(Source texts of formatted documents)
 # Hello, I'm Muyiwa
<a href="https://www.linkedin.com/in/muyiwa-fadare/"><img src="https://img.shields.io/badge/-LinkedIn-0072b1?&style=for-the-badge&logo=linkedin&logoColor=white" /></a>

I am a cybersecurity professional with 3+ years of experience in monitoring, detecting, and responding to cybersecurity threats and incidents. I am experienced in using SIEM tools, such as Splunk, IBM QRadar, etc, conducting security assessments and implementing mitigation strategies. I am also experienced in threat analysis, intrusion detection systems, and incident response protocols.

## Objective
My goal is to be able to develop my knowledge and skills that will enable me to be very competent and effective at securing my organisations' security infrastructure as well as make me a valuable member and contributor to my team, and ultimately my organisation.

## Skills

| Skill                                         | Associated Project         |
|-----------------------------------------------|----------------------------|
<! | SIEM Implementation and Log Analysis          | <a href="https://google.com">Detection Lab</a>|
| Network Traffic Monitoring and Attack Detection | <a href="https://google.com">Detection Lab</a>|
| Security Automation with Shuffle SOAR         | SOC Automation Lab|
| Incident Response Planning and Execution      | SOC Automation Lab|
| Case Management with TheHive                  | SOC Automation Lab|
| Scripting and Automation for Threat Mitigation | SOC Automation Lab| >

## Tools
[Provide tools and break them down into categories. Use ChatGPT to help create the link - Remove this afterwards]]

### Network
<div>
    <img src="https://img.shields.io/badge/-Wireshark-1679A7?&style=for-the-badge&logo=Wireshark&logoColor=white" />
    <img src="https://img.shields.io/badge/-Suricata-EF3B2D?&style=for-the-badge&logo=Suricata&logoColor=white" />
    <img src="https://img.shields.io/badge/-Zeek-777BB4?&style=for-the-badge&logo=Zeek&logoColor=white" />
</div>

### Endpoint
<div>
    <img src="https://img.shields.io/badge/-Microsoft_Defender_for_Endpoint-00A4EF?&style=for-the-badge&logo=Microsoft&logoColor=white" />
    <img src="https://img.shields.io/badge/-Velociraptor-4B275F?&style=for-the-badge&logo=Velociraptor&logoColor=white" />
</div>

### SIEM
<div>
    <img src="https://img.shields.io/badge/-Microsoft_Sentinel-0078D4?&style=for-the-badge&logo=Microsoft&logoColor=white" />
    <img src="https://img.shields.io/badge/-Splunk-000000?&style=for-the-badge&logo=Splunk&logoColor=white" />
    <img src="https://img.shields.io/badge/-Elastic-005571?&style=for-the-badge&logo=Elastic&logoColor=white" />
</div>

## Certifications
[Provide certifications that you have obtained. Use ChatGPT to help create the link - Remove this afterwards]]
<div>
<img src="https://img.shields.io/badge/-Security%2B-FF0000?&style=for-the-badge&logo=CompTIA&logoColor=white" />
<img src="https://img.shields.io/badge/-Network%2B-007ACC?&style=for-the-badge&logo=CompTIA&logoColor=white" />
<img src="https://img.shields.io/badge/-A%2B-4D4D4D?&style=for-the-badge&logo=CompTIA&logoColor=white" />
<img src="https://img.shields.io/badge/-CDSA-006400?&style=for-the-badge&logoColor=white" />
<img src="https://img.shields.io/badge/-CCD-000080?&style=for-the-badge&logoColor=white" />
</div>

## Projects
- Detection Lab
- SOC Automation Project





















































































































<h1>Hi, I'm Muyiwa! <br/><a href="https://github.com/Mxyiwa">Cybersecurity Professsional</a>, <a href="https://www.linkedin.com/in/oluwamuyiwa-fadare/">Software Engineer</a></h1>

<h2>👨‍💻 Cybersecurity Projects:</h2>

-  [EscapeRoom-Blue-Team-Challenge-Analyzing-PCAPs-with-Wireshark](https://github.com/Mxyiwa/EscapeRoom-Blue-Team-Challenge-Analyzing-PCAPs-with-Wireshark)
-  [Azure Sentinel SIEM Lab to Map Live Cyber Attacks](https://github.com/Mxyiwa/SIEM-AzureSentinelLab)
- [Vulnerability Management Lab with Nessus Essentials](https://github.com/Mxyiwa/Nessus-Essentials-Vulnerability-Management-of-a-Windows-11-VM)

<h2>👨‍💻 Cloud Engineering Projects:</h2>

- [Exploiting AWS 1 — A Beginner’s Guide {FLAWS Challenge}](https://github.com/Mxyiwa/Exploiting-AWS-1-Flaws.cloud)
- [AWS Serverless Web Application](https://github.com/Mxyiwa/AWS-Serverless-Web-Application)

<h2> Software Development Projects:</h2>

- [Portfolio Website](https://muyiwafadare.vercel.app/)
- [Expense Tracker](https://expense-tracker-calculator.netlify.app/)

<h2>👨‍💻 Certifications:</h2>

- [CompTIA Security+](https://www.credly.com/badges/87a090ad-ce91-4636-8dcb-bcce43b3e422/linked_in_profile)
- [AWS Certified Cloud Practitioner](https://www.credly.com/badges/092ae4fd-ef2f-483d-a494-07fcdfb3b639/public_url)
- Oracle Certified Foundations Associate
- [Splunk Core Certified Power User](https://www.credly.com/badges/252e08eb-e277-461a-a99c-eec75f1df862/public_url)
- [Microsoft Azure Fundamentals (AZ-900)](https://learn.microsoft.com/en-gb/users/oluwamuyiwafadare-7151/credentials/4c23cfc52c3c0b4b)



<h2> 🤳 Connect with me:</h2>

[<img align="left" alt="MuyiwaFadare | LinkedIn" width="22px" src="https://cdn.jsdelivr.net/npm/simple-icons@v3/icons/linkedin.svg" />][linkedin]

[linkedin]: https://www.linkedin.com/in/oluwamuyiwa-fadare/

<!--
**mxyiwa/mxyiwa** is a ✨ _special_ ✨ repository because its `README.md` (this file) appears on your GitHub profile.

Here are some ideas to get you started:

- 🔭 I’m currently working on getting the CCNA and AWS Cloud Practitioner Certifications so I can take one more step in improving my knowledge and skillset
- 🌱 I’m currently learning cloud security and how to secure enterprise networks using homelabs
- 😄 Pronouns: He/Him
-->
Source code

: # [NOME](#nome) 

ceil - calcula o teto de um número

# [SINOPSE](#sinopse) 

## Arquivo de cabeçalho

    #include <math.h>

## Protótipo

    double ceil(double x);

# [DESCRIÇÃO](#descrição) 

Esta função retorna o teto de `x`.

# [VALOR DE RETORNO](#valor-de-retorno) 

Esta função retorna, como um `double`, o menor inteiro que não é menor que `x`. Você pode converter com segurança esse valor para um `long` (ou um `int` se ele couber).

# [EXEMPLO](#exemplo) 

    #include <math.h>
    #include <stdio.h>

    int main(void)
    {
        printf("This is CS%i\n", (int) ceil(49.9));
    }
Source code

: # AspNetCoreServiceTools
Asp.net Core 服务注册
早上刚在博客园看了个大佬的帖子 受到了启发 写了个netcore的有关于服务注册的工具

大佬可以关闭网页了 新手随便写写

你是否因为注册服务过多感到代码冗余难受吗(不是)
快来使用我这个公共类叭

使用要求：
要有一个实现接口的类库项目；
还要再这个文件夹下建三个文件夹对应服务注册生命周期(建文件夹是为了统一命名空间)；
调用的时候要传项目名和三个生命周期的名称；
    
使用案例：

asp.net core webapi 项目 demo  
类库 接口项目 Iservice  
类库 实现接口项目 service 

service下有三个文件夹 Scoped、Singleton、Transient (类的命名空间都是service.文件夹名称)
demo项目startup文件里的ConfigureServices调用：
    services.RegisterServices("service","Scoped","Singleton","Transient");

The problem
Only the lines that contain the string "credly" should be copied from the entries above.

Problem solution
- [CompTIA Security+](https://www.credly.com/badges/87a090ad-ce91-4636-8dcb-bcce43b3e422/linked_in_profile)
- [AWS Certified Cloud Practitioner](https://www.credly.com/badges/092ae4fd-ef2f-483d-a494-07fcdfb3b639/public_url)
- [Splunk Core Certified Power User](https://www.credly.com/badges/252e08eb-e277-461a-a99c-eec75f1df862/public_url)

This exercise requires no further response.